A hundred years ago, a young employee could take a job at a reduced wage or no wage at all as a way of entering the work force and learning a trade.  Minimum wage laws, promoted by big unions, are designed to block such work force entrants and preserve a monopoly for existing workers.  These laws are effective and help destroy a large part of the Horatio Alger culture that once was.  The elite that make these rules don't face such problems since they, by and large, go to elite colleges and universities and find that entry into the work force doesn't involve wage and salaries anywhere near the minimum wage.

It is no accident that college students are in the forefront of the call for a "living wage."  A living wage virtually guarantees that the college students will not face future competition from folks whose start in life is not as pampered as their own.  The poor simply can't get through the front door, since their skill set rarely justifies a "living wage."  Meanwhile, those who support the "living wage' think of themselves as bastions of morality, while crushing the hopes of folks who would simply like to have an opportunity to move up in the world through their own work efforts.

Great wealth creates idle time for the wealthy.  It is no accident that the wealthiest US politicians are also those who most vociferously support the agenda of ever bigger government.  Why not?  It will never effect them.  As fewer and fewer Americans derive their living from the free market, the free market has fewer and fewer defenders.  The wealthy and the new bureacrats are the power brokers in modern America.  Their contempt for the American middle class and for free enterprise is on display every day in our media and in their political program.  It has changed the face of America and the American workplace.  Meanwhile, folks like Obama ponder why part-time workers are replacing full time workers in America.  He blames that on greedy businesses.  But, the reality is that Obama policies are one of the key reasons that full time workers are becoming an endangered species.

Friday, August 2, 2013

Another "European" Jobs Number

162,000 new jobs in July.  Not only is that an absurdly low number for an economy as large as the US, the job numbers for both May and June were revised downward as well.  No one is much interested in hiring anyone.  That's the main message of this report.

A subtext is reflected in the unemployment rate, which fell to 7.4 %.  How, if a pitifully low number of jobs are created each month, is the unemployment rate falling?  When people give up looking, they aren't counted anymore and more than 6 million have given up looking.
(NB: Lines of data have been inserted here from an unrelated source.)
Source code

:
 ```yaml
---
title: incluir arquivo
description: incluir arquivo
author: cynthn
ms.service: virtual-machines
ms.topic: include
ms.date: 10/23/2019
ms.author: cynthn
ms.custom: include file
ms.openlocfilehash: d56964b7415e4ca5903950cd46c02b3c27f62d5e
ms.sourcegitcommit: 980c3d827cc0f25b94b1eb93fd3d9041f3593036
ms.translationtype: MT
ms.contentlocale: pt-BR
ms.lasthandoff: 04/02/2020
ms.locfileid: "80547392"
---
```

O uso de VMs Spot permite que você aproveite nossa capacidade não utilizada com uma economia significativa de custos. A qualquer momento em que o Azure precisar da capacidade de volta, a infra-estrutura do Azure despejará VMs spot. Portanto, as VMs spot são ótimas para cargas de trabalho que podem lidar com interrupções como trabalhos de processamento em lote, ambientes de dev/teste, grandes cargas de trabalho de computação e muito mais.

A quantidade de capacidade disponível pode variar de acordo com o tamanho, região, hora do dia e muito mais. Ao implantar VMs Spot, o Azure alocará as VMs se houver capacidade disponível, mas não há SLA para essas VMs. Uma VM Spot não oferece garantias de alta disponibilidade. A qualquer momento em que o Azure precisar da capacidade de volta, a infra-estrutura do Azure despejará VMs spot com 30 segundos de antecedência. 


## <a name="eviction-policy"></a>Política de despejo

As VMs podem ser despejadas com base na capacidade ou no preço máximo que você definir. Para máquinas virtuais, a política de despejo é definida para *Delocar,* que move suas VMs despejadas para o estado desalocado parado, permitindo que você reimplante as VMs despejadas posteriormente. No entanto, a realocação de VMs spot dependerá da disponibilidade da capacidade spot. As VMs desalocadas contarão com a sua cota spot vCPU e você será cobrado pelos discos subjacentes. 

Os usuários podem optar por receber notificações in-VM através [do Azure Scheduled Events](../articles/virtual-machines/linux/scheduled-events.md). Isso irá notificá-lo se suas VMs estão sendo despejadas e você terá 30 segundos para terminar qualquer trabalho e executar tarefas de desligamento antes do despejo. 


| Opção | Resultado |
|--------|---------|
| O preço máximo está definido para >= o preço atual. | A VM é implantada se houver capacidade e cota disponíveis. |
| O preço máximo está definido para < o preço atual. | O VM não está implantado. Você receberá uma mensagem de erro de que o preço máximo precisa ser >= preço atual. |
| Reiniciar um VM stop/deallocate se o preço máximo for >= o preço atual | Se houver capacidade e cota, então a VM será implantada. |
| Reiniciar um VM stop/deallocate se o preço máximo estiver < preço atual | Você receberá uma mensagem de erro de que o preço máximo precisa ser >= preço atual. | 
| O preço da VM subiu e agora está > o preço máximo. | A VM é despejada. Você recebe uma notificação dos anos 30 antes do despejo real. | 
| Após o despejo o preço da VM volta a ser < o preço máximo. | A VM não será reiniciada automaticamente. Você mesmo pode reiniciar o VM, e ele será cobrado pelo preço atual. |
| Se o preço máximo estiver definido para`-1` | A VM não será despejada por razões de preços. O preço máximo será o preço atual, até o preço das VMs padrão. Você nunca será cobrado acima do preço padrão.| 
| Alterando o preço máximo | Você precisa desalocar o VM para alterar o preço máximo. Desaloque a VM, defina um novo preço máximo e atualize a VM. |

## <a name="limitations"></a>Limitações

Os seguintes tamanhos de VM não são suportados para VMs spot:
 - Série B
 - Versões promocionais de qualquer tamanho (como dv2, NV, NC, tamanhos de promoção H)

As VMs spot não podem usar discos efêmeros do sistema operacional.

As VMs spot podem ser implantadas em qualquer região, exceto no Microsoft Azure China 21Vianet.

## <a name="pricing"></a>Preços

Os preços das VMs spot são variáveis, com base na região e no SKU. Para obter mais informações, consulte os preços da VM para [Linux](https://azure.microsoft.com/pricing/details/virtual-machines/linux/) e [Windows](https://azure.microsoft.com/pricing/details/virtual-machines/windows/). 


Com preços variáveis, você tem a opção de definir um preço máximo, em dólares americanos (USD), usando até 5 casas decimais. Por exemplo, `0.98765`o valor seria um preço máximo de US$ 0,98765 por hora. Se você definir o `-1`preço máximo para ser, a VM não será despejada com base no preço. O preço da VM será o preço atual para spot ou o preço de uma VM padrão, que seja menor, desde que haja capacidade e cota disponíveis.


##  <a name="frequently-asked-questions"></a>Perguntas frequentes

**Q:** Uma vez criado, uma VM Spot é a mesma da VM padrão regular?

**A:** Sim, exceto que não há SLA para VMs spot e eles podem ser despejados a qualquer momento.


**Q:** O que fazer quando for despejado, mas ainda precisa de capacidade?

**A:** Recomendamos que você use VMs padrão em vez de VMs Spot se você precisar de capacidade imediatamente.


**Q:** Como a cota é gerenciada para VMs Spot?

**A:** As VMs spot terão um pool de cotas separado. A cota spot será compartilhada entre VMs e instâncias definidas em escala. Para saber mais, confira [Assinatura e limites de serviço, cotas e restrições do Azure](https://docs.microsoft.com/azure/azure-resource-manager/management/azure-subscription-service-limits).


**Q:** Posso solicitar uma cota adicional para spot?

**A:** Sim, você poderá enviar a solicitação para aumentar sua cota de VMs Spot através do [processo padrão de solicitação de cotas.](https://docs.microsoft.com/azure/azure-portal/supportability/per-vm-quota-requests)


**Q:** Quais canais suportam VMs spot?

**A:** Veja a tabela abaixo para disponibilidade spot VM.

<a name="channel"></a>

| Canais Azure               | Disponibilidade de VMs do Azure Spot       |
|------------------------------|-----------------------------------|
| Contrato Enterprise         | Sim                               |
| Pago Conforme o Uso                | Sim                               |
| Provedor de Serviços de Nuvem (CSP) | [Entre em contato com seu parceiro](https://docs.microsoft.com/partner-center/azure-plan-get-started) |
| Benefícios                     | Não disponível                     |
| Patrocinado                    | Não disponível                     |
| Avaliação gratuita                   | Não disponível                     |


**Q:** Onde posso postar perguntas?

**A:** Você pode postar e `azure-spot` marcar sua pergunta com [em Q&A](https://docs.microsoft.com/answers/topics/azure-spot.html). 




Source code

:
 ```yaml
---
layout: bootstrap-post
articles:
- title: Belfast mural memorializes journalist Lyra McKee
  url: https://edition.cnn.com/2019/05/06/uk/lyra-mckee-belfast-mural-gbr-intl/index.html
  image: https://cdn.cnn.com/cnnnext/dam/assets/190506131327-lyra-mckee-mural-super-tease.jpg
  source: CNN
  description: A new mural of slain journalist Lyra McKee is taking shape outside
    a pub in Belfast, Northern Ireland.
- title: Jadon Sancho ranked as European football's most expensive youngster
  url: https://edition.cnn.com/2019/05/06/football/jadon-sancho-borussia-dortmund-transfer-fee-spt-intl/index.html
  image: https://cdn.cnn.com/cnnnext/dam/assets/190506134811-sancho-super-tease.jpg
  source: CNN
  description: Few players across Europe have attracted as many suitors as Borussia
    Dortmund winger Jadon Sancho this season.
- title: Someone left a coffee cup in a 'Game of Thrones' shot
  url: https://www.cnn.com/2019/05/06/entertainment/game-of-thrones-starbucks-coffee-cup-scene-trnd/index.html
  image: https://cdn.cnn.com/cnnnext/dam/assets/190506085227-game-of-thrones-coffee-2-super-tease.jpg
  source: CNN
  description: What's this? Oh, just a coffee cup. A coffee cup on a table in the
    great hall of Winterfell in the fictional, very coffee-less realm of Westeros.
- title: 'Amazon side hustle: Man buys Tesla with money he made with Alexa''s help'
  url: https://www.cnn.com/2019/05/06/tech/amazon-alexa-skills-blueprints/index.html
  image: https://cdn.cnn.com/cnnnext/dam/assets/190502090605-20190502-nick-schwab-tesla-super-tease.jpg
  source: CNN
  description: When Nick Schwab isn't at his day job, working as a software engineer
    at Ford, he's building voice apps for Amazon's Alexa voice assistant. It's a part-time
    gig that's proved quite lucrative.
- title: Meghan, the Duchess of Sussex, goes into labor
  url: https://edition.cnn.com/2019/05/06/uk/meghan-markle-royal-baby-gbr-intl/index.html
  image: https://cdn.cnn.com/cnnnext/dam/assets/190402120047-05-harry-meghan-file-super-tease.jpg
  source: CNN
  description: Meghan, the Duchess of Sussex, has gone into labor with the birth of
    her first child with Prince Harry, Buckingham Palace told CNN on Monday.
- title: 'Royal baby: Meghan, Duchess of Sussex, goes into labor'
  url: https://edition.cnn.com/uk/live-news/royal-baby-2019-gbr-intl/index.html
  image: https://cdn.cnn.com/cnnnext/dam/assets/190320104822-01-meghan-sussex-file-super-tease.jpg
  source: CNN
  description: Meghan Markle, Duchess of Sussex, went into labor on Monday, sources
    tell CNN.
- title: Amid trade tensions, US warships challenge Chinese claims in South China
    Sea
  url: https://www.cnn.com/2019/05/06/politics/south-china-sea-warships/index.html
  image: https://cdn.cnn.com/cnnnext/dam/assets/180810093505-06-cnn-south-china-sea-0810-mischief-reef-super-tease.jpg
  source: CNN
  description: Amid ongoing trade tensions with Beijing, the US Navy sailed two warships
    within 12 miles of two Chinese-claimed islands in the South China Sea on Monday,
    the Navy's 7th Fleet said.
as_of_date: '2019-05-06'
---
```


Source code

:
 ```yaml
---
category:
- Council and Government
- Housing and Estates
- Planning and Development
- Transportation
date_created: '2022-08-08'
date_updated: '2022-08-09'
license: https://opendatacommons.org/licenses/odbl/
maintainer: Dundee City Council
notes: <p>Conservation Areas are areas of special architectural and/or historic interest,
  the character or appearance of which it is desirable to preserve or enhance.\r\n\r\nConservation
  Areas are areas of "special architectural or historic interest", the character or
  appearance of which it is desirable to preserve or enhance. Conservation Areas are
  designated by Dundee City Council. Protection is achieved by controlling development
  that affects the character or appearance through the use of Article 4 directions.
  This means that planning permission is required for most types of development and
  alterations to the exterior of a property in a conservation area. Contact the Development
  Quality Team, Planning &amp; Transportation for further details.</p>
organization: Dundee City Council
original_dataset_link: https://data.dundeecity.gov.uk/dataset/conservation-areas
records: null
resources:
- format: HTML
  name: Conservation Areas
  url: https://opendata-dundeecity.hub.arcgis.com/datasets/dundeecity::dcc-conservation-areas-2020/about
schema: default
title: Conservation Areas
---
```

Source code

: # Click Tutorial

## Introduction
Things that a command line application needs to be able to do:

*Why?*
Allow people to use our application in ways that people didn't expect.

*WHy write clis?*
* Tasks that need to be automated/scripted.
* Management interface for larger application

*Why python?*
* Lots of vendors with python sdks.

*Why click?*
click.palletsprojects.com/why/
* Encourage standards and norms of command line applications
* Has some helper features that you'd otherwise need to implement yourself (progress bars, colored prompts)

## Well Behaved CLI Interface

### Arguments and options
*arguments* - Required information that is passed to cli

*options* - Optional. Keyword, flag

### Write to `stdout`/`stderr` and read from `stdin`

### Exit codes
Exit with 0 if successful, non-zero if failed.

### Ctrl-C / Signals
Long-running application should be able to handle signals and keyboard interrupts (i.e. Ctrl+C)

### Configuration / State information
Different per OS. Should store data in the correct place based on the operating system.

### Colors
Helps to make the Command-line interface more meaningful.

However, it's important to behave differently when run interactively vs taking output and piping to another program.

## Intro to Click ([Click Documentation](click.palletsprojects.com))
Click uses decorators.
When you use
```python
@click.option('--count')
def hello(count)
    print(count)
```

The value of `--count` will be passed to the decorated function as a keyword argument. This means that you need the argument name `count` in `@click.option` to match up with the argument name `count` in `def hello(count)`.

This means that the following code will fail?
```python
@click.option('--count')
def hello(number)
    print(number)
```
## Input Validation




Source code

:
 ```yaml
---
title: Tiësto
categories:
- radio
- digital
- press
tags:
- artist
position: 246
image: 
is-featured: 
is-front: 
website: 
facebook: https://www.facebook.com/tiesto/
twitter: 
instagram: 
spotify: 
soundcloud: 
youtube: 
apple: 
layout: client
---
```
Unemployment could get down to 1 percent if almost everyone just gave up and went on public assistance.  Is this the Obama plan?

The White House is succeeding in getting the economy that they have wanted -- the European economy -- no growth, no opportunity for the young and ever rising debt levels that have no conceivable way of being repaid.  This is the liberal dream.

Thursday, August 1, 2013

Big Companies More Valuable Than Small Companies

So what explains the surging stock market, when the fundaments of the economy remain weak?  Again, micro-factors favor large companies with access to government.  This is true for banks as well as for non-financials.  Smaller companies are getting hammered by higher tax rates, more mandates, and looming ObamaCare.  Large businesses, with some exceptions like coal, can deal with all the bureaucratic regulatory stuff because they have so much scale.  Not true for smaller businesses.

So what you're seeing is a change in the playing field.  The big guys are doing relatively well and small business is in the doldrums.  That is keeping with the Obama playbook of the grand corporate-government teamwork.  Obama can relate to big giant companies, because they are so much like the government and, in some ways, indistinguishable.  But small business is an annoyance in the Obama scheme.

The problem is: small business produces the new jobs for the economy; big business is a stagnant employer in the aggregate.  So folks looking for a job are out of luck.  The Obama economy is great if you're big and rich, but not so great if you're an out of work American or a small business enterprise.